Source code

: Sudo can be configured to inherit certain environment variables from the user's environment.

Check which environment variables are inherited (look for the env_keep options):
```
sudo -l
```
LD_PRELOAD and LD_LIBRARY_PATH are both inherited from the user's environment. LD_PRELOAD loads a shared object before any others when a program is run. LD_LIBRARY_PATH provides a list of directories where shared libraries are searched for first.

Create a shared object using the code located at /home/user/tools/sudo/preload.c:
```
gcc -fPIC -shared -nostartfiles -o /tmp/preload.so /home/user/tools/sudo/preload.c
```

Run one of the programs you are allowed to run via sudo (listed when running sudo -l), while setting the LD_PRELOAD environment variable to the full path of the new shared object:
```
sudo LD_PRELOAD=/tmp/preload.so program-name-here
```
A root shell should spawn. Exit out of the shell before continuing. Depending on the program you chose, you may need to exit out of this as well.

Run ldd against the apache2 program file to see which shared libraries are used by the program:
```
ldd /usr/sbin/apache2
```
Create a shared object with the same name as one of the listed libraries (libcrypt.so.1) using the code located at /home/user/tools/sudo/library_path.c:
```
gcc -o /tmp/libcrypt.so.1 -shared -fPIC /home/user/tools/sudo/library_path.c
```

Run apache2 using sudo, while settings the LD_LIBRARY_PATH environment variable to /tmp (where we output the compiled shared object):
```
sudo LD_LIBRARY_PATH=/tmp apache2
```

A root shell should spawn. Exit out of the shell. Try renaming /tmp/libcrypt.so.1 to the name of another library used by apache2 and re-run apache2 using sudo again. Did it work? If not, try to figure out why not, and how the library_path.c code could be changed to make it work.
==========
### Exercise
Nothing but a number is wanted here: how many lines of the material contain the string "home".

### Result of the task
4